LE FILM DE LA SEMAINE – Hopeless de Kim Chang-hoon : Génération Désenchantée

Posté le 17 avril 2024 par

Polar noir aussi glauque qu’ultraviolent, Hopeless, le premier long-métrage de Kim Chang-hoon démarre sa carrière sur les chapeaux de roues avec un objet protéiforme radical, jouant avec des codes déjà bien connus de manière assez habile et avec une certaine malice. Le petit choc coréen d’Un Certain Regard 2023 sort enfin dans nos salles obscures !

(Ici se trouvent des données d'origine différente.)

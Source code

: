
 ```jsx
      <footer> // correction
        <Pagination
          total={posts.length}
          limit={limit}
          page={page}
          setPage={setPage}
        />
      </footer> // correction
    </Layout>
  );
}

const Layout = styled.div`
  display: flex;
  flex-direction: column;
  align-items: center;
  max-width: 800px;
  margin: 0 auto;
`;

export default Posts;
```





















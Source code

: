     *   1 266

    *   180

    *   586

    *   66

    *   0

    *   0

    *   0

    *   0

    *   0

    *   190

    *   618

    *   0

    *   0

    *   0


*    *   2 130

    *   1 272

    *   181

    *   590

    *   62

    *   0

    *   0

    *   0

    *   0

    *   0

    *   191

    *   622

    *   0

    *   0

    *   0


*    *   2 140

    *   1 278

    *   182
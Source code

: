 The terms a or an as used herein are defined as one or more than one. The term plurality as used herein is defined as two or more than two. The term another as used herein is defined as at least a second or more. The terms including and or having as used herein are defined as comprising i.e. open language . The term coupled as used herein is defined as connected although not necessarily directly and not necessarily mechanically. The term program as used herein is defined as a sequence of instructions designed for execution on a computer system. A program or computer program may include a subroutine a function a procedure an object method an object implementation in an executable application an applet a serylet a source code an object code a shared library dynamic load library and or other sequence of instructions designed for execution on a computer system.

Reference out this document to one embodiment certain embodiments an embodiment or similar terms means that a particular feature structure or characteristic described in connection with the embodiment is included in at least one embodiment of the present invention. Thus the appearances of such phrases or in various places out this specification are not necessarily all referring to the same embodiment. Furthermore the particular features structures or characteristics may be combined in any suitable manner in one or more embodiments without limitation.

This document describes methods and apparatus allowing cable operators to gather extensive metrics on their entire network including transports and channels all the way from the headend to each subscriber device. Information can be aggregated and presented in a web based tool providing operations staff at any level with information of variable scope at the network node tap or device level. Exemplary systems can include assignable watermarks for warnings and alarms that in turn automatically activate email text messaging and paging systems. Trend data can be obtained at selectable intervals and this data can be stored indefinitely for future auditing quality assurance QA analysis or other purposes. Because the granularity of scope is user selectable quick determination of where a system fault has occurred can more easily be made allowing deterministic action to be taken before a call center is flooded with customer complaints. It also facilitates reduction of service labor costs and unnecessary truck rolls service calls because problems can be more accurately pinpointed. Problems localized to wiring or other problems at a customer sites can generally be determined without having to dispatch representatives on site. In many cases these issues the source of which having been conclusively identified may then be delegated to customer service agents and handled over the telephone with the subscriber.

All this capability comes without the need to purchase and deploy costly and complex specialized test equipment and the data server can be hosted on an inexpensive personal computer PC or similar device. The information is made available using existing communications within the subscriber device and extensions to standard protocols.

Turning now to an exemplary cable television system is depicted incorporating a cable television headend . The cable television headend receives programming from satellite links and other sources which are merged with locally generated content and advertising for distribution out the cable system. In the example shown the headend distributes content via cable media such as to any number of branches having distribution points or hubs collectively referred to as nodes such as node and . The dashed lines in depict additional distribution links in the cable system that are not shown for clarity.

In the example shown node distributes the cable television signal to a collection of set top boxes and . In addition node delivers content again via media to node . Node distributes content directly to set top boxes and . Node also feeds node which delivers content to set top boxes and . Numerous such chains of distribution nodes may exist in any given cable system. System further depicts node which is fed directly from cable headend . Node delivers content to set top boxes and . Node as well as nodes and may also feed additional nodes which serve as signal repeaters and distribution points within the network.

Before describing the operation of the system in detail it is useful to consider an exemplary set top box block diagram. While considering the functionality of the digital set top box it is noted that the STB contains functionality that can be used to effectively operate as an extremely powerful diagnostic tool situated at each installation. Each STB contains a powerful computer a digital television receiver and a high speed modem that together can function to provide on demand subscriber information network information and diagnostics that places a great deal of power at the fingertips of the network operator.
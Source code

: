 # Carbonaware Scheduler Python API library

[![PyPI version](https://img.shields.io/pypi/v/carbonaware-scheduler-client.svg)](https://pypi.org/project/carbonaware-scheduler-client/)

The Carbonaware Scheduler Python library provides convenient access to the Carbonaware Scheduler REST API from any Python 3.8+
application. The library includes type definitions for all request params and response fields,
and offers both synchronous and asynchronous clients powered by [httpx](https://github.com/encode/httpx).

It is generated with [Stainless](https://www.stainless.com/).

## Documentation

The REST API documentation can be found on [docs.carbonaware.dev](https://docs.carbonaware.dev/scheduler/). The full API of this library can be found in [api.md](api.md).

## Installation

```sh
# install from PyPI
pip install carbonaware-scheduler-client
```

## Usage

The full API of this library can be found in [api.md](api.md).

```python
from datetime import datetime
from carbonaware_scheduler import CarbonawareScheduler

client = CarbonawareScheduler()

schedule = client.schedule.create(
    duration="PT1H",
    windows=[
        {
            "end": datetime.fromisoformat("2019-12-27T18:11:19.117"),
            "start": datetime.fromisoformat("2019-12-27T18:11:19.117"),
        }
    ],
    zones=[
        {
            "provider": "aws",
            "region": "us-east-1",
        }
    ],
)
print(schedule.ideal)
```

Yeong-yoo, jeune lycéen dans un milieu très défavorisé, décide un jour de s’émanciper des tortionnaires de son établissement par la violence. Persona non grata depuis l’incident, il essayera de survivre tant bien que mal, avec une famille qui ne le soutient pas et un certain acharnement du destin

Hopeless, dès sa première séquence, annonce la couleur : l’objet du film est la violence. Cette violence est exprimée de deux manières dans le film : une violence sociale, notamment à travers la situation du personnage principal et de son milieu, puis une violence physique, parfois purement métaphorique et visuelle, agissant comme un motif iconographique venant agrémenter le récit. Cette dualité de la violence dans le film est à la fois son point fort et son point faible. La correspondance que le cinéaste tire de cette dualité, bien que peu subtile et souvent déjà rencontrée, notamment dans le cinéma coréen, est ici plutôt bien utilisée. Sans jamais souligner le lien entre ces deux types de violence, parfois l’une semblant totalement gratuite et décorrélée de l’autre à plusieurs moments, le film évite un surlignement pénible qui ferait de ce thriller efficace un film discursif très bavard et sans grand intérêt. Parfois, cette violence concrète dans l’image apparaît comme très abstraite dans le récit ainsi que ses enjeux, et vice versa, faisant ressentir physiquement au spectateur le geste qui se joue dans l’image, aussi désagréable soit-il. Ce geste ne pourrait fonctionner sans radicalité, ce qui est l’une des principales forces du film : le cinéaste ne dévie (presque) jamais de sa spirale infernale, quelle que soit la nature de l’image qu’il doit montrer, ou la tournure que doit prendre le récit. Tout va de mal en pis, comme l’annonce son titre ainsi que sa séquence d’ouverture mémorable, et aucune échappatoire n’est laissée au héros, ou bien même celles qui sont parfois esquissées ne sont, de toute manière, pas prises par ce dernier.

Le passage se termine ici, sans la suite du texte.